Ukip led the way to Brexit, but now the party is on less than 10 per cent in the polls. 

Ukip could be finished. Ukip has only ever had two MPs, but it held an outside influence on politics: without it, we’d probably never have had the EU referendum. But Brexit has turned Ukip into a single-issue party without an issue. Ukip’s sole remaining MP, Douglas Carswell, left the party in March 2017, and told Sky News’ Adam Boulton that there was “no point” to the party anymore. 

Not everyone in Ukip has given up, though: Nigel Farage told Peston on Sunday that Ukip “will survive”, and current leader Paul Nuttall will be contesting a seat this year. But Ukip is standing in fewer constituencies than last time thanks to a shortage of both money and people. Who benefits if Ukip is finished? It’s likely to be the Tories. 

Is Ukip finished? 

What are Ukip's poll ratings?

Ukip’s poll ratings peaked in June 2016 at 16 per cent. Since the leave campaign’s success, that has steadily declined so that Ukip is going into the 2017 general election on 4 per cent, according to the latest polls. If the polls can be trusted, that’s a serious collapse.

Can Ukip get anymore MPs?

In the 2015 general election Ukip contested nearly every seat and got 13 per cent of the vote, making it the third biggest party (although is only returned one MP). Now Ukip is reportedly struggling to find candidates and could stand in as few as 100 seats. Ukip leader Paul Nuttall will stand in Boston and Skegness, but both ex-leader Nigel Farage and donor Arron Banks have ruled themselves out of running this time.

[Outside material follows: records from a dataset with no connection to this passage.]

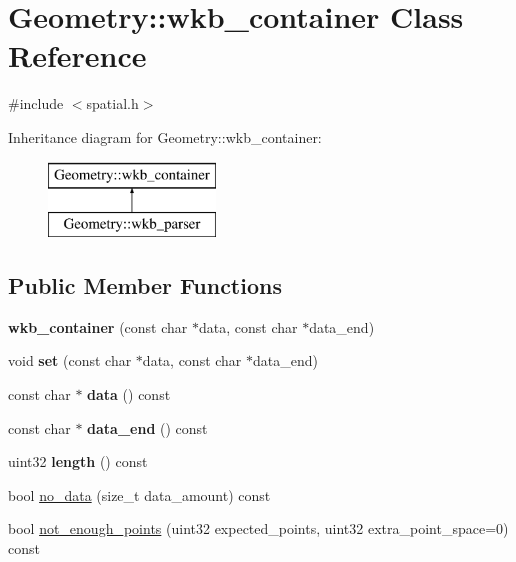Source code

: \hypertarget{classGeometry_1_1wkb__container}{}\section{Geometry\+:\+:wkb\+\_\+container Class Reference}
\label{classGeometry_1_1wkb__container}


{\ttfamily \#include $<$spatial.\+h$>$}

Inheritance diagram for Geometry\+:\+:wkb\+\_\+container\+:\begin{figure}[H]
\begin{center}
\leavevmode
\includegraphics[height=2.000000cm]{classGeometry_1_1wkb__container}
\end{center}
\end{figure}
\subsection*{Public Member Functions}
\begin{DoxyCompactItemize}
\item 
\mbox{\label{classGeometry_1_1wkb__container_a70578b34b394b41a8bd8ebe802729a26}} 
{\bfseries wkb\+\_\+container} (const char $\ast$data, const char $\ast$data\+\_\+end)
\item 
\mbox{\label{classGeometry_1_1wkb__container_a7c0a755441113338aab97737ce77da48}} 
void {\bfseries set} (const char $\ast$data, const char $\ast$data\+\_\+end)
\item 
\mbox{\label{classGeometry_1_1wkb__container_a83c40a274805f32bc54fafa276843c1b}} 
const char $\ast$ {\bfseries data} () const
\item 
\mbox{\label{classGeometry_1_1wkb__container_adc1887c73ce75eba44eddc92b6b2b7bb}} 
const char $\ast$ {\bfseries data\+\_\+end} () const
\item 
\mbox{\label{classGeometry_1_1wkb__container_a37a20d0ff30547670be205c19257a5ab}} 
uint32 {\bfseries length} () const
\item 
bool \mbox{\hyperlink{classGeometry_1_1wkb__container_a77f40e16781fab23d33966364f3836a2}{no\+\_\+data}} (size\+\_\+t data\+\_\+amount) const
\item 
bool \mbox{\hyperlink{classGeometry_1_1wkb__container_adc7224d1d02516ae57eb5fee366e6a5f}{not\+\_\+enough\+\_\+points}} (uint32 expected\+\_\+points, uint32 extra\+\_\+point\+\_\+space=0) const
\end{DoxyCompactItemize}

How many members does Ukip have?

Ukip’s membership declined from 45,994 at the 2015 general election to 39,000 in 2016. That’s a worrying sign for any political party, which relies on grassroots memberships to put in the campaigning legwork.

What does Ukip's decline mean for Labour and the Conservatives? 

The rise of Ukip took votes from both the Conservatives and Labour, with a nationalist message that appealed to disaffected voters from both right and left. But the decline of Ukip only seems to be helping the Conservatives. Stephen Bush has written about how in Wales voting Ukip seems to have been a gateway drug for traditional Labour voters who are now backing the mainstream right; so the voters Ukip took from the Conservatives are reverting to the Conservatives, and the ones they took from Labour are transferring to the Conservatives too.

Ukip might be finished as an electoral force, but its influence on the rest of British politics will be felt for many years yet.